**What is being asked**
Nothing other than the lines from the one containing "[1, 2, 3, 4, 5]" through the close of the entries below should be printed, each exactly.

[Records from a data collection]

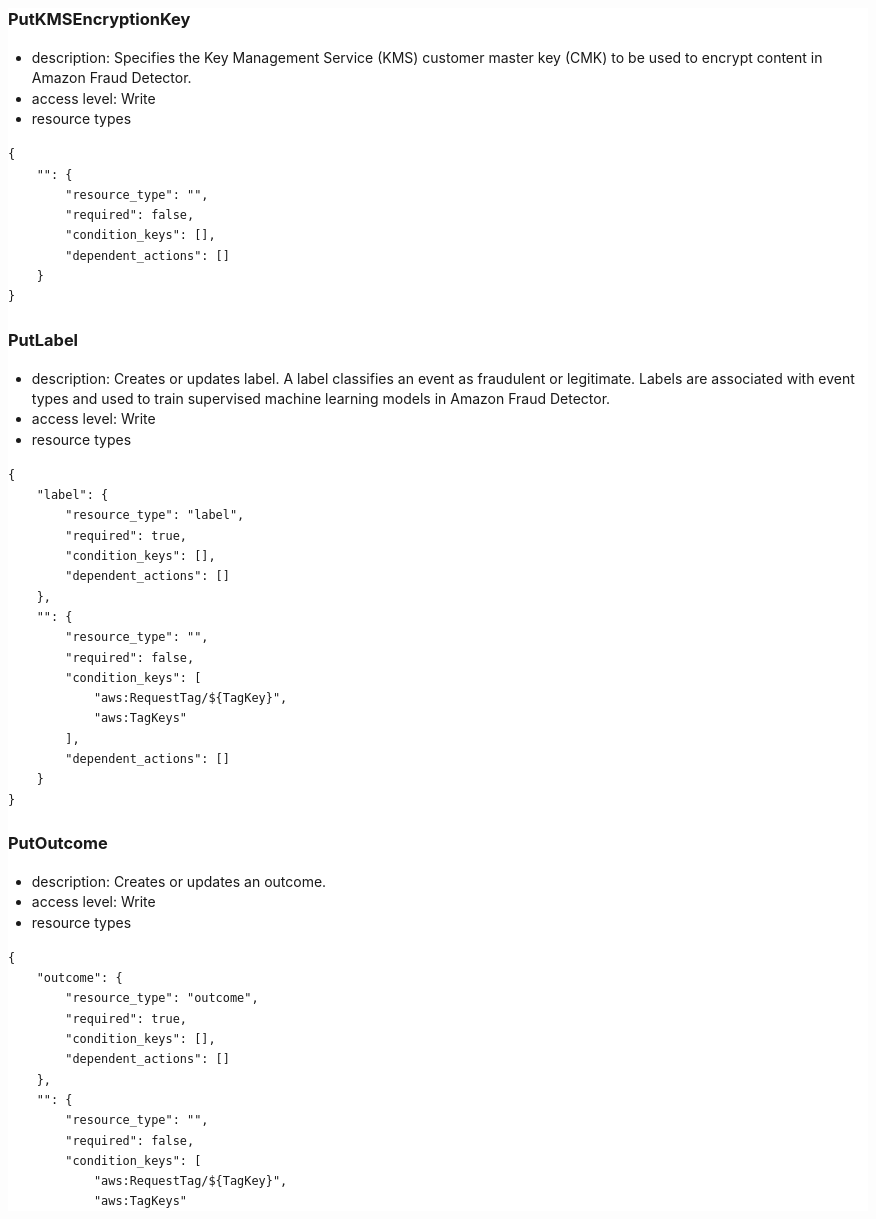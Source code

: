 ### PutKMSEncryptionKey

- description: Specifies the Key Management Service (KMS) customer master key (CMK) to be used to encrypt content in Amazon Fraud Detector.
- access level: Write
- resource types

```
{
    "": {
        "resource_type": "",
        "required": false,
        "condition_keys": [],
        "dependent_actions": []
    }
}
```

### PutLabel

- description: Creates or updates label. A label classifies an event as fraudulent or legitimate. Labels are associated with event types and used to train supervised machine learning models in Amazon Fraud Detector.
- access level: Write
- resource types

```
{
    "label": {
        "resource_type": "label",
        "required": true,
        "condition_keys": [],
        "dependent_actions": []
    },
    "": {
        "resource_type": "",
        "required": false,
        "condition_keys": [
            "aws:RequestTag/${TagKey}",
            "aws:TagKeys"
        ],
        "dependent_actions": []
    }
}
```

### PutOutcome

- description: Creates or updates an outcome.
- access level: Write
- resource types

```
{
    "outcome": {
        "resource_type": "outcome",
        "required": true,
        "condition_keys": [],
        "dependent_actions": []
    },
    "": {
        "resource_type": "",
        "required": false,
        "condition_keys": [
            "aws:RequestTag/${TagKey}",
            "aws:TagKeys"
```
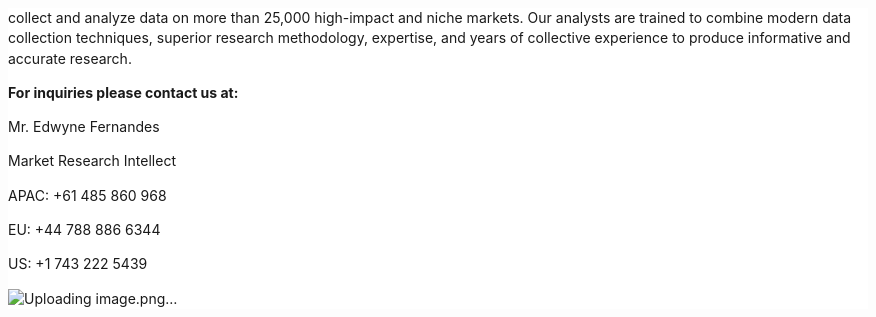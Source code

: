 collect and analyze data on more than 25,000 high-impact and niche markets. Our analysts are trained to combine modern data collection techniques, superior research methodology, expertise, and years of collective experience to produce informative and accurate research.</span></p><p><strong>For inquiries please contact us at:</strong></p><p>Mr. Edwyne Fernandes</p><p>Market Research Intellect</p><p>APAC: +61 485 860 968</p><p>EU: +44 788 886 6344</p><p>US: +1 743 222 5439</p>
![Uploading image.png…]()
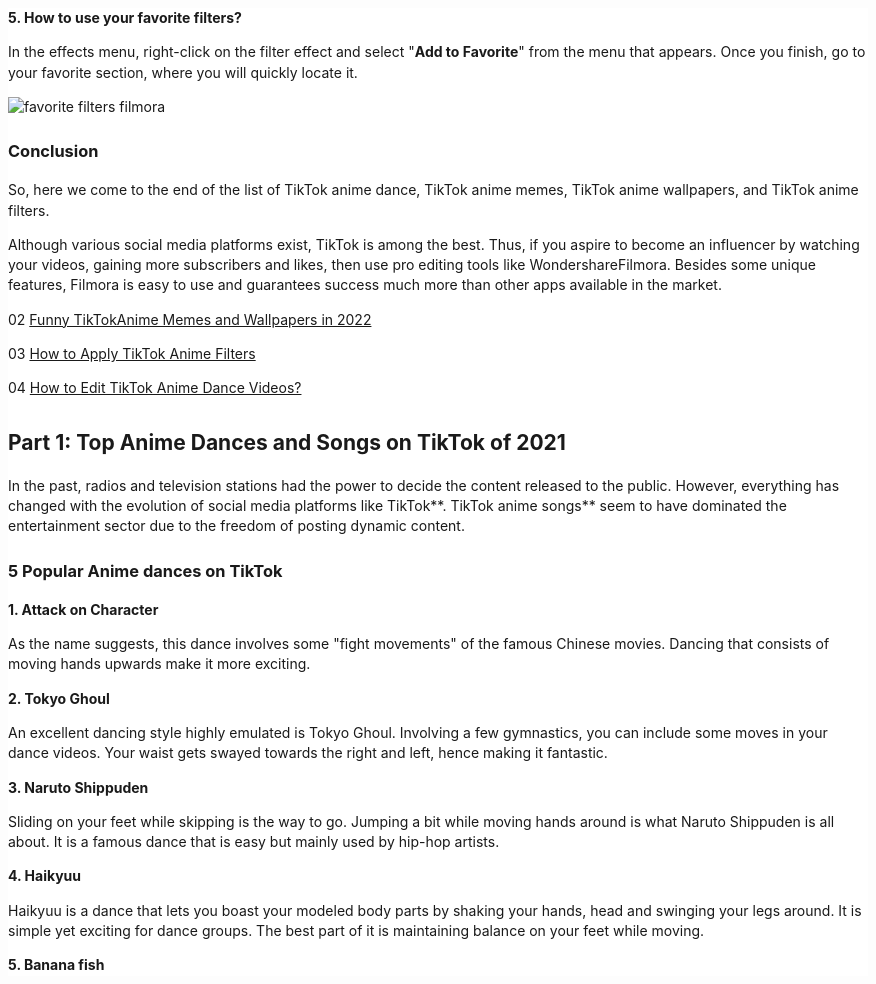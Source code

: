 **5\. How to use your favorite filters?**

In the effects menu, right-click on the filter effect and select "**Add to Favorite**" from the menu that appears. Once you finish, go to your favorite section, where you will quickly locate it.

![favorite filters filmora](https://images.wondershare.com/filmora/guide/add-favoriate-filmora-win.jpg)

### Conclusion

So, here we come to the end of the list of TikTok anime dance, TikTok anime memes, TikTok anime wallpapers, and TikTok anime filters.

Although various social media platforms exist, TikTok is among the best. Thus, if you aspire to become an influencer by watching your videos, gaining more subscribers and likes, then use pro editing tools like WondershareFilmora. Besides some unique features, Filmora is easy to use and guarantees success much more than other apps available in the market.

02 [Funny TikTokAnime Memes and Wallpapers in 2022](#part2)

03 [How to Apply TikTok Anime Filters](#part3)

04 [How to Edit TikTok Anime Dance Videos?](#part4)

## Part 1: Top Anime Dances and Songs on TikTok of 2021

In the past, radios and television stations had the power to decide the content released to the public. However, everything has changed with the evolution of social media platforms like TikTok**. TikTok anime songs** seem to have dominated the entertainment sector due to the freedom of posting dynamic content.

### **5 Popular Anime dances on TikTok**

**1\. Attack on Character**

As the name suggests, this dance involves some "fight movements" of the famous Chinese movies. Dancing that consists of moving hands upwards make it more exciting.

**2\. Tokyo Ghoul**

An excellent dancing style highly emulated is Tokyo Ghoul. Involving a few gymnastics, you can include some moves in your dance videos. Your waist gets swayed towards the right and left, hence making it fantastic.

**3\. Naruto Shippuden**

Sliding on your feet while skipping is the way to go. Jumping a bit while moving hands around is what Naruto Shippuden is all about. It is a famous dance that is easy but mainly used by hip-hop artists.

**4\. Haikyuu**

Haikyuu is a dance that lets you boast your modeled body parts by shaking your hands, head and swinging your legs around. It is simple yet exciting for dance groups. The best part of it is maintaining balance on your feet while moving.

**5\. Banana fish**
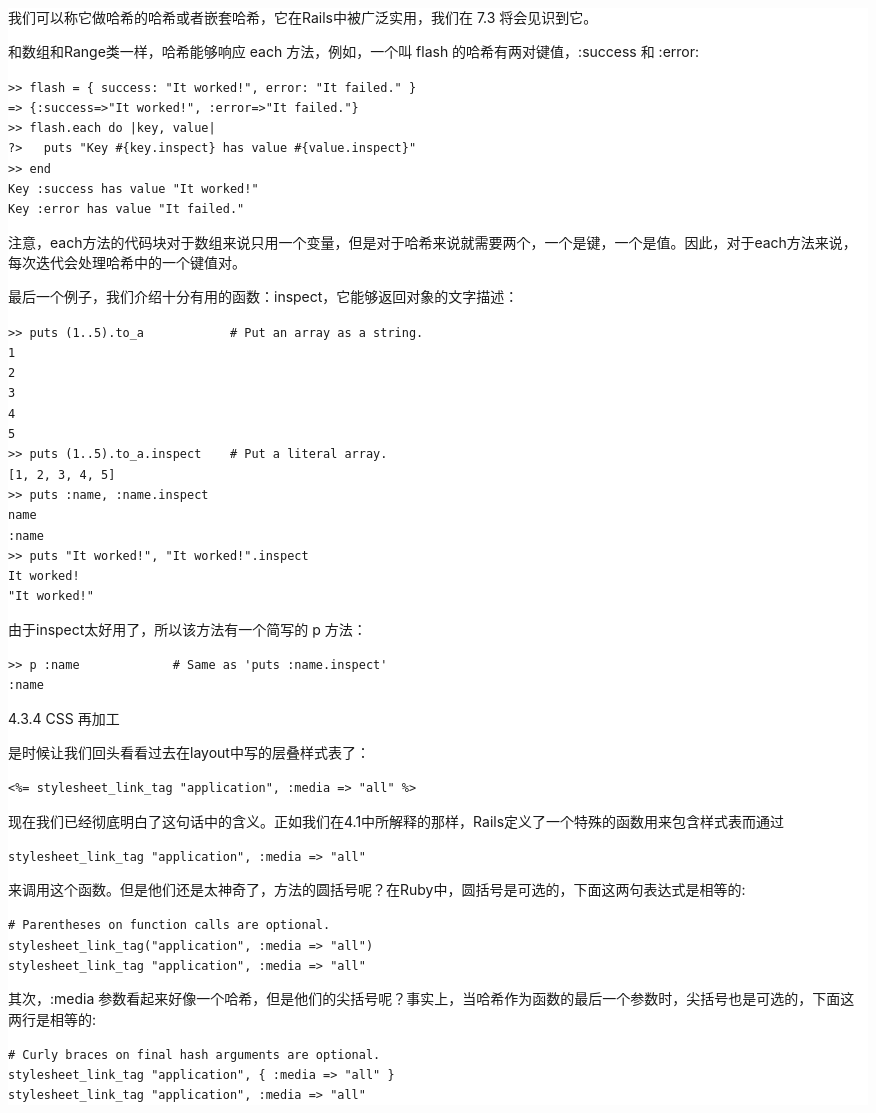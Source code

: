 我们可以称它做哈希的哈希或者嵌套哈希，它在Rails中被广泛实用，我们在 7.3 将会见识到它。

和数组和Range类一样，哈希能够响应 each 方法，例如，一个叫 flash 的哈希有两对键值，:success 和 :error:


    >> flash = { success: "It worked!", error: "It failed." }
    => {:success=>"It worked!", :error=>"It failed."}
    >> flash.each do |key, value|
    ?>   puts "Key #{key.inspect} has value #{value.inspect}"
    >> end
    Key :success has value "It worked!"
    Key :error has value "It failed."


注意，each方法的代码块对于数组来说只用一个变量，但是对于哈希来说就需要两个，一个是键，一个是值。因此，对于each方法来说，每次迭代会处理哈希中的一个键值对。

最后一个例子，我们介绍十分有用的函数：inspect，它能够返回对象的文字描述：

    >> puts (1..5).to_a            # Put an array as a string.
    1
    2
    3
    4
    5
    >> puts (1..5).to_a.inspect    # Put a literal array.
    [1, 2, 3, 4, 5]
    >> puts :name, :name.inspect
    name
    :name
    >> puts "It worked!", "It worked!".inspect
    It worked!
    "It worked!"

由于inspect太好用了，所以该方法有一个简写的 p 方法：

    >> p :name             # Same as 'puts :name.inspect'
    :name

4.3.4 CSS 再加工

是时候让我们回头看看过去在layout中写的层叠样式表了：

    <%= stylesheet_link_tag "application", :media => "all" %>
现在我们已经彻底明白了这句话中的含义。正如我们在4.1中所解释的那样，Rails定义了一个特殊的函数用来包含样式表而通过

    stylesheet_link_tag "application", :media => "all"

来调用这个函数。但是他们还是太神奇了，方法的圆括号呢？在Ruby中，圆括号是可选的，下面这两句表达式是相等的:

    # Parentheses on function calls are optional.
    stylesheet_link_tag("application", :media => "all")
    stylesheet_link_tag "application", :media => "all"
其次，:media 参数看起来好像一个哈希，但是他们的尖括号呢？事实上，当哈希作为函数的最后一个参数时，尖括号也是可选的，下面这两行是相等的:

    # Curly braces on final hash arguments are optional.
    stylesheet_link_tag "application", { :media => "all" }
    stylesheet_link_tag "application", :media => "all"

**Exercise answer**
    [1, 2, 3, 4, 5]
    >> puts :name, :name.inspect
    name
    :name
    >> puts "It worked!", "It worked!".inspect
    It worked!
    "It worked!"

由于inspect太好用了，所以该方法有一个简写的 p 方法：

    >> p :name             # Same as 'puts :name.inspect'
    :name

4.3.4 CSS 再加工

是时候让我们回头看看过去在layout中写的层叠样式表了：

    <%= stylesheet_link_tag "application", :media => "all" %>
现在我们已经彻底明白了这句话中的含义。正如我们在4.1中所解释的那样，Rails定义了一个特殊的函数用来包含样式表而通过

    stylesheet_link_tag "application", :media => "all"

来调用这个函数。但是他们还是太神奇了，方法的圆括号呢？在Ruby中，圆括号是可选的，下面这两句表达式是相等的:

    # Parentheses on function calls are optional.
    stylesheet_link_tag("application", :media => "all")
    stylesheet_link_tag "application", :media => "all"
其次，:media 参数看起来好像一个哈希，但是他们的尖括号呢？事实上，当哈希作为函数的最后一个参数时，尖括号也是可选的，下面这两行是相等的:

    # Curly braces on final hash arguments are optional.
    stylesheet_link_tag "application", { :media => "all" }
    stylesheet_link_tag "application", :media => "all"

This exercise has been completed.